*Original version by John Stone on October 24, 1995. Some modifications by
Samuel A. Rebelsky in September 1997.*

- Introduction
- Psuedocode
- Example: Bin packing
- Bin packing of "continuous" objects (greedy method works)
- Bin packing of "discrete" object (greedy method fails)
- Example: Minimum spanning tree

Many of the problems that computer programs are designed to solve have involve optimization or finding a "best" solution. That is, some operation can be performed in a number of different ways, all meeting some basic constraints, and the problem is to find the way that is optimal, in the sense that it maximizes the value of some desirable quantity or minimizes the value of an undesirable one.

A *greedy algorithm* is a method for finding an optimal solution to
some problem involving a large, homogeneous data structure (such as an
array, a tree, or a graph) by starting from an optimal solution to some
component or small part of the data structure and extending it, by
considering additional components of the data structure one by one, to an
optimal global solution. A greedy algorithm assumes that a local optimimum
is part of the global optimimum.

The principal advantage of greedy algorithms is that they are usually straightforward, easy to understand and easy to code. Their principal disadvantage is that for many problems there is no greedy algorithm. More precisely, in many cases there is no guarantee that making locally optimal improvements in a locally optimal solution yields the optimal global solution.

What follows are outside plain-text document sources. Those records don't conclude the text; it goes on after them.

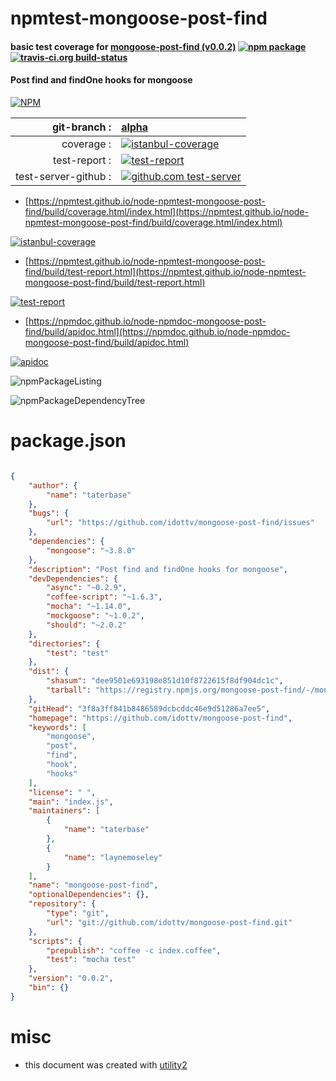 # npmtest-mongoose-post-find

#### basic test coverage for  [mongoose-post-find (v0.0.2)](https://github.com/idottv/mongoose-post-find)  [![npm package](https://img.shields.io/npm/v/npmtest-mongoose-post-find.svg?style=flat-square)](https://www.npmjs.org/package/npmtest-mongoose-post-find) [![travis-ci.org build-status](https://api.travis-ci.org/npmtest/node-npmtest-mongoose-post-find.svg)](https://travis-ci.org/npmtest/node-npmtest-mongoose-post-find)

#### Post find and findOne hooks for mongoose

[![NPM](https://nodei.co/npm/mongoose-post-find.png?downloads=true&downloadRank=true&stars=true)](https://www.npmjs.com/package/mongoose-post-find)

| git-branch : | [alpha](https://github.com/npmtest/node-npmtest-mongoose-post-find/tree/alpha)|
|--:|:--|
| coverage : | [![istanbul-coverage](https://npmtest.github.io/node-npmtest-mongoose-post-find/build/coverage.badge.svg)](https://npmtest.github.io/node-npmtest-mongoose-post-find/build/coverage.html/index.html)|
| test-report : | [![test-report](https://npmtest.github.io/node-npmtest-mongoose-post-find/build/test-report.badge.svg)](https://npmtest.github.io/node-npmtest-mongoose-post-find/build/test-report.html)|
| test-server-github : | [![github.com test-server](https://npmtest.github.io/node-npmtest-mongoose-post-find/GitHub-Mark-32px.png)](https://npmtest.github.io/node-npmtest-mongoose-post-find/build/app/index.html) | | build-artifacts : | [![build-artifacts](https://npmtest.github.io/node-npmtest-mongoose-post-find/glyphicons_144_folder_open.png)](https://github.com/npmtest/node-npmtest-mongoose-post-find/tree/gh-pages/build)|

- [https://npmtest.github.io/node-npmtest-mongoose-post-find/build/coverage.html/index.html](https://npmtest.github.io/node-npmtest-mongoose-post-find/build/coverage.html/index.html)

[![istanbul-coverage](https://npmtest.github.io/node-npmtest-mongoose-post-find/build/screenCapture.buildCi.browser.%252Ftmp%252Fbuild%252Fcoverage.lib.html.png)](https://npmtest.github.io/node-npmtest-mongoose-post-find/build/coverage.html/index.html)

- [https://npmtest.github.io/node-npmtest-mongoose-post-find/build/test-report.html](https://npmtest.github.io/node-npmtest-mongoose-post-find/build/test-report.html)

[![test-report](https://npmtest.github.io/node-npmtest-mongoose-post-find/build/screenCapture.buildCi.browser.%252Ftmp%252Fbuild%252Ftest-report.html.png)](https://npmtest.github.io/node-npmtest-mongoose-post-find/build/test-report.html)

- [https://npmdoc.github.io/node-npmdoc-mongoose-post-find/build/apidoc.html](https://npmdoc.github.io/node-npmdoc-mongoose-post-find/build/apidoc.html)

[![apidoc](https://npmdoc.github.io/node-npmdoc-mongoose-post-find/build/screenCapture.buildCi.browser.%252Ftmp%252Fbuild%252Fapidoc.html.png)](https://npmdoc.github.io/node-npmdoc-mongoose-post-find/build/apidoc.html)

![npmPackageListing](https://npmtest.github.io/node-npmtest-mongoose-post-find/build/screenCapture.npmPackageListing.svg)

![npmPackageDependencyTree](https://npmtest.github.io/node-npmtest-mongoose-post-find/build/screenCapture.npmPackageDependencyTree.svg)



# package.json

```json

{
    "author": {
        "name": "taterbase"
    },
    "bugs": {
        "url": "https://github.com/idottv/mongoose-post-find/issues"
    },
    "dependencies": {
        "mongoose": "~3.8.0"
    },
    "description": "Post find and findOne hooks for mongoose",
    "devDependencies": {
        "async": "~0.2.9",
        "coffee-script": "~1.6.3",
        "mocha": "~1.14.0",
        "mockgoose": "~1.0.2",
        "should": "~2.0.2"
    },
    "directories": {
        "test": "test"
    },
    "dist": {
        "shasum": "dee9501e693198e851d10f8722615f8df904dc1c",
        "tarball": "https://registry.npmjs.org/mongoose-post-find/-/mongoose-post-find-0.0.2.tgz"
    },
    "gitHead": "3f8a3ff841b8486589dcbcddc46e9d51286a7ee5",
    "homepage": "https://github.com/idottv/mongoose-post-find",
    "keywords": [
        "mongoose",
        "post",
        "find",
        "hook",
        "hooks"
    ],
    "license": " ",
    "main": "index.js",
    "maintainers": [
        {
            "name": "taterbase"
        },
        {
            "name": "laynemoseley"
        }
    ],
    "name": "mongoose-post-find",
    "optionalDependencies": {},
    "repository": {
        "type": "git",
        "url": "git://github.com/idottv/mongoose-post-find.git"
    },
    "scripts": {
        "prepublish": "coffee -c index.coffee",
        "test": "mocha test"
    },
    "version": "0.0.2",
    "bin": {}
}
```



# misc
- this document was created with [utility2](https://github.com/kaizhu256/node-utility2)
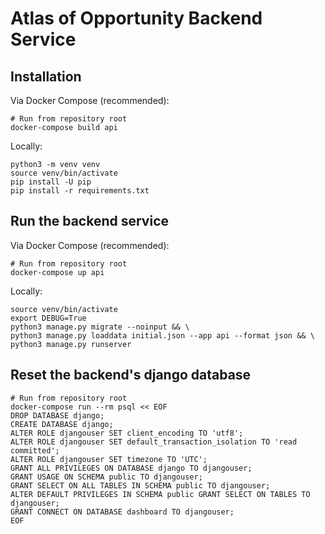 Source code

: # Atlas of Opportunity Backend Service

## Installation

Via Docker Compose (recommended):

```shell
# Run from repository root
docker-compose build api
```

Locally:

```shell
python3 -m venv venv
source venv/bin/activate
pip install -U pip
pip install -r requirements.txt
```

## Run the backend service

Via Docker Compose (recommended):

```shell
# Run from repository root
docker-compose up api
```

Locally:

```shell
source venv/bin/activate
export DEBUG=True
python3 manage.py migrate --noinput && \
python3 manage.py loaddata initial.json --app api --format json && \
python3 manage.py runserver
```

## Reset the backend's django database

```shell
# Run from repository root
docker-compose run --rm psql << EOF
DROP DATABASE django;
CREATE DATABASE django;
ALTER ROLE djangouser SET client_encoding TO 'utf8';
ALTER ROLE djangouser SET default_transaction_isolation TO 'read committed';
ALTER ROLE djangouser SET timezone TO 'UTC';
GRANT ALL PRIVILEGES ON DATABASE django TO djangouser;
GRANT USAGE ON SCHEMA public TO djangouser;
GRANT SELECT ON ALL TABLES IN SCHEMA public TO djangouser;
ALTER DEFAULT PRIVILEGES IN SCHEMA public GRANT SELECT ON TABLES TO djangouser;
GRANT CONNECT ON DATABASE dashboard TO djangouser;
EOF
```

In an imperative language, like C, one might write:

solution = initialize_solution(data); while (!completed(solution, data)) { component = select(data, solution); solution = extend_optimally(component, solution); } return solution;

In an object-oriented language, like Java, one might express it more like:

public Solution greedilySolve(Data data, Evaluator eval) { // The current solution (or partial solution) Solution solution = new Solution(data); // The parts of the input data that are currently unused Data unused; // The next best piece of datum to extend Datum component; // Keep going until our solution is finished while (solution.incomplete()) { // Get the parts of the data not yet used in the current // solution. unused = solution.unused(); // Find the "best" one to add to the current solution component = eval.best(unused,solution); // Extend the solution solution.extend(component); } // while return solution; } // greedilySolve

Let's consider two closely related problems, only one of which can be effectively solved by a greedy algorithm. We imagine a thief who has broken into a warehouse, surrounded by merchandise of various sorts and equipped with a flexible swag-bag, or knapsack, in which to carry loot. We idealize the problem by assuming that knapsack has a fixed volume but can be stretched into any form that encloses that volume. We assume that the unit price, the unit volume, and the number of units of each kind of merchandise that the warehouse contains are all known. The thief, naturally, wants to carry off goods of the greatest possible value; how should the theif pack a bag in order to achieve this goal?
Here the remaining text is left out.